### Task brief
Extract the lines up to and including the one that contains "vorauszugehen, Subjekte hätten", starting with the first line of the entries below, and omit the pictures.

######

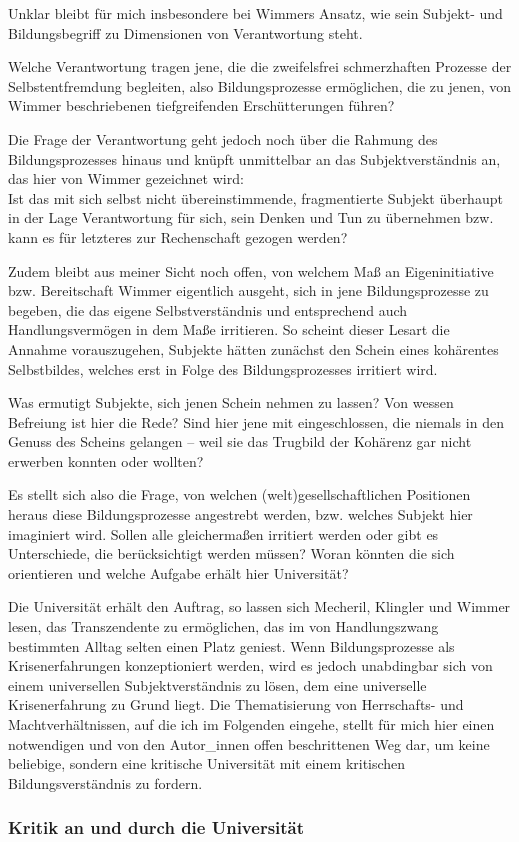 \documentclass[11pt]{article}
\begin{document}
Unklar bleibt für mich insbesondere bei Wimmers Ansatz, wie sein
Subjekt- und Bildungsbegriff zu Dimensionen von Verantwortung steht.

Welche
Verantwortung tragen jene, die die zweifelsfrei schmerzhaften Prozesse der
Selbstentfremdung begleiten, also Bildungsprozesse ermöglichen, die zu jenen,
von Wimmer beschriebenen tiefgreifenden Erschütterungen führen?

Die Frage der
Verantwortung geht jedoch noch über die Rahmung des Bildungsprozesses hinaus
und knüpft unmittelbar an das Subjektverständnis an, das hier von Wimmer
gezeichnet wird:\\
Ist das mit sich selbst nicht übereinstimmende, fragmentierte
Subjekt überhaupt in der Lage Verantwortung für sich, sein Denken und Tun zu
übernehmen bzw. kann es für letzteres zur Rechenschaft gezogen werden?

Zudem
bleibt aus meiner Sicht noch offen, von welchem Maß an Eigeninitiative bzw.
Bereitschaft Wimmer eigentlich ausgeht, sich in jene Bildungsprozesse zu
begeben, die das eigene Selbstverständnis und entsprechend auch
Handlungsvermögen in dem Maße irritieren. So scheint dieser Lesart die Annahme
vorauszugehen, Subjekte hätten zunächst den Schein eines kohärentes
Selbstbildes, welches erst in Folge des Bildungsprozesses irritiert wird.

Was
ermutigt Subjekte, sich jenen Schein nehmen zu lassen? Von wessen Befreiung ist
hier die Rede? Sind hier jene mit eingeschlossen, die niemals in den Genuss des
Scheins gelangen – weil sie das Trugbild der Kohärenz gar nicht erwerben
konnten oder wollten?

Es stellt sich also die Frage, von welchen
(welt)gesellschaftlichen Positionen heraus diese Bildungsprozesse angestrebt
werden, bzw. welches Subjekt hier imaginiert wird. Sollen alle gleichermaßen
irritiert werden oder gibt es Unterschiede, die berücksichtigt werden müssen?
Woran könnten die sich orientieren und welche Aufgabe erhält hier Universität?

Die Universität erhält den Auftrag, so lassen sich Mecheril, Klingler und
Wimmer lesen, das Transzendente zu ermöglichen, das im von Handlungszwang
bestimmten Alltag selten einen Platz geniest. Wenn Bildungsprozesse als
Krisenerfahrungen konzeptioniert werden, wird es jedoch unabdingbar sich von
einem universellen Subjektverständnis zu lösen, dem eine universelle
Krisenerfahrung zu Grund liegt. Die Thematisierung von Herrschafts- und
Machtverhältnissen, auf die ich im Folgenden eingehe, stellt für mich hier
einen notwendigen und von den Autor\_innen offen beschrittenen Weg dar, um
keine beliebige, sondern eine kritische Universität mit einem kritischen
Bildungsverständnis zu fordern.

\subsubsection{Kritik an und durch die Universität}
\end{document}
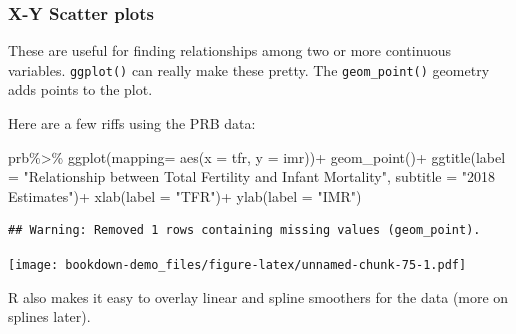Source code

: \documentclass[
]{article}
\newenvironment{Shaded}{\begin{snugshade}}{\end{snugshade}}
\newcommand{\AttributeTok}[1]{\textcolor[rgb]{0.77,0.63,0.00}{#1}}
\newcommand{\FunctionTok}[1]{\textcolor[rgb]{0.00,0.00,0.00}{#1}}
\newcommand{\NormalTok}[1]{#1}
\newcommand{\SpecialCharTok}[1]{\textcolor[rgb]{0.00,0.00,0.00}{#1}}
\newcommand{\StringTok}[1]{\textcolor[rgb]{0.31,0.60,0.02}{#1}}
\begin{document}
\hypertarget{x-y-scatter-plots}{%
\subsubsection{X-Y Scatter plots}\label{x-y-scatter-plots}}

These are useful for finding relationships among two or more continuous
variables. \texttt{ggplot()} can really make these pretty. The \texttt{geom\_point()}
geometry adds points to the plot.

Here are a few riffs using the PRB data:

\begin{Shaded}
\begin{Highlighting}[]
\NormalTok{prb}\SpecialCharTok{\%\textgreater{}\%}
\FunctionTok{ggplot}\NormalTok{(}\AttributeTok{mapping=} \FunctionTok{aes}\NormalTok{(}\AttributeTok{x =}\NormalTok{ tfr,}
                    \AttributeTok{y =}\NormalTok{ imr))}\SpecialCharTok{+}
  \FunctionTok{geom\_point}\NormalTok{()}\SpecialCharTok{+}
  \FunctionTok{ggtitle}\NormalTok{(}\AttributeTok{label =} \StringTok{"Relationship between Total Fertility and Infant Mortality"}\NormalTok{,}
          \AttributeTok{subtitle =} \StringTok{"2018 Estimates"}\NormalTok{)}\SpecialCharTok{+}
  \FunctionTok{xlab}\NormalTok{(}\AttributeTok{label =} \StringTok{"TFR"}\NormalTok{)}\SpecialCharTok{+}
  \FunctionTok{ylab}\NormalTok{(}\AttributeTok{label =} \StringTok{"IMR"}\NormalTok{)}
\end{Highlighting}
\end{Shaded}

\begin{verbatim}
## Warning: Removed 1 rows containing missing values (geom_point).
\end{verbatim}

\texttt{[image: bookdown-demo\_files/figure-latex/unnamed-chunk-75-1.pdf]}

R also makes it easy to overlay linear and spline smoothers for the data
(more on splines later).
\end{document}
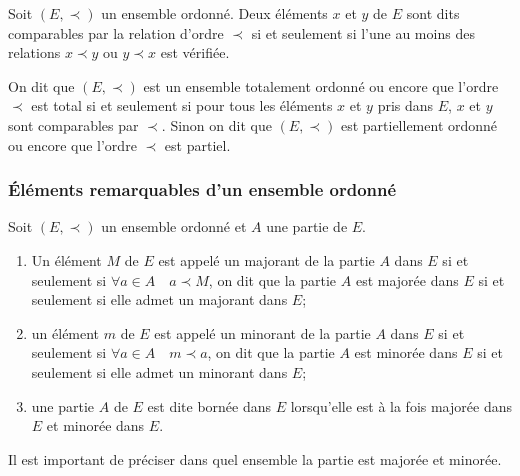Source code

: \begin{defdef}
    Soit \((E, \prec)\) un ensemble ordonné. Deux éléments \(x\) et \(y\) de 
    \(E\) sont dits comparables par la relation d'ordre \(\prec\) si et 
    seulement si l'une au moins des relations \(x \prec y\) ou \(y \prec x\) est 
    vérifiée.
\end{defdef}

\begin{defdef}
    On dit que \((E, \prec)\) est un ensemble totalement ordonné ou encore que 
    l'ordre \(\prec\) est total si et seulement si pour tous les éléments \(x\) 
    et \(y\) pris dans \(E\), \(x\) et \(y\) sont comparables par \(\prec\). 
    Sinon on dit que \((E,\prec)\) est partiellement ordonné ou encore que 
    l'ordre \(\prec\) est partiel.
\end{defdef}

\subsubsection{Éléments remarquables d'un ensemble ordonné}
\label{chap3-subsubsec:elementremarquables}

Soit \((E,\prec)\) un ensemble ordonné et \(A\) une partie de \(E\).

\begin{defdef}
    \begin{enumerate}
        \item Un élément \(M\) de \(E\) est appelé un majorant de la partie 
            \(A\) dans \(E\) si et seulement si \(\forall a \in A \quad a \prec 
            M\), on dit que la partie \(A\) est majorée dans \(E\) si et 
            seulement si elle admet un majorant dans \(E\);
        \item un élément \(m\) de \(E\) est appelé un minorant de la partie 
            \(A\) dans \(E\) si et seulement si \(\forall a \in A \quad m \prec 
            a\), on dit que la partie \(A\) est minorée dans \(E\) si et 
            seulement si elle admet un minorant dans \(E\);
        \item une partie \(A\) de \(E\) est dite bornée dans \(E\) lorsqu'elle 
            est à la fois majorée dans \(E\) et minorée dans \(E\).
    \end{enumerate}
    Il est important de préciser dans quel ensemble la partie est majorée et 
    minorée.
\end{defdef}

######

### Result of this task
 \documentclass[11pt]{article}
\begin{document}
Unklar bleibt für mich insbesondere bei Wimmers Ansatz, wie sein
Subjekt- und Bildungsbegriff zu Dimensionen von Verantwortung steht.

Welche
Verantwortung tragen jene, die die zweifelsfrei schmerzhaften Prozesse der
Selbstentfremdung begleiten, also Bildungsprozesse ermöglichen, die zu jenen,
von Wimmer beschriebenen tiefgreifenden Erschütterungen führen?

Die Frage der
Verantwortung geht jedoch noch über die Rahmung des Bildungsprozesses hinaus
und knüpft unmittelbar an das Subjektverständnis an, das hier von Wimmer
gezeichnet wird:\\
Ist das mit sich selbst nicht übereinstimmende, fragmentierte
Subjekt überhaupt in der Lage Verantwortung für sich, sein Denken und Tun zu
übernehmen bzw. kann es für letzteres zur Rechenschaft gezogen werden?

Zudem
bleibt aus meiner Sicht noch offen, von welchem Maß an Eigeninitiative bzw.
Bereitschaft Wimmer eigentlich ausgeht, sich in jene Bildungsprozesse zu
begeben, die das eigene Selbstverständnis und entsprechend auch
Handlungsvermögen in dem Maße irritieren. So scheint dieser Lesart die Annahme
vorauszugehen, Subjekte hätten zunächst den Schein eines kohärentes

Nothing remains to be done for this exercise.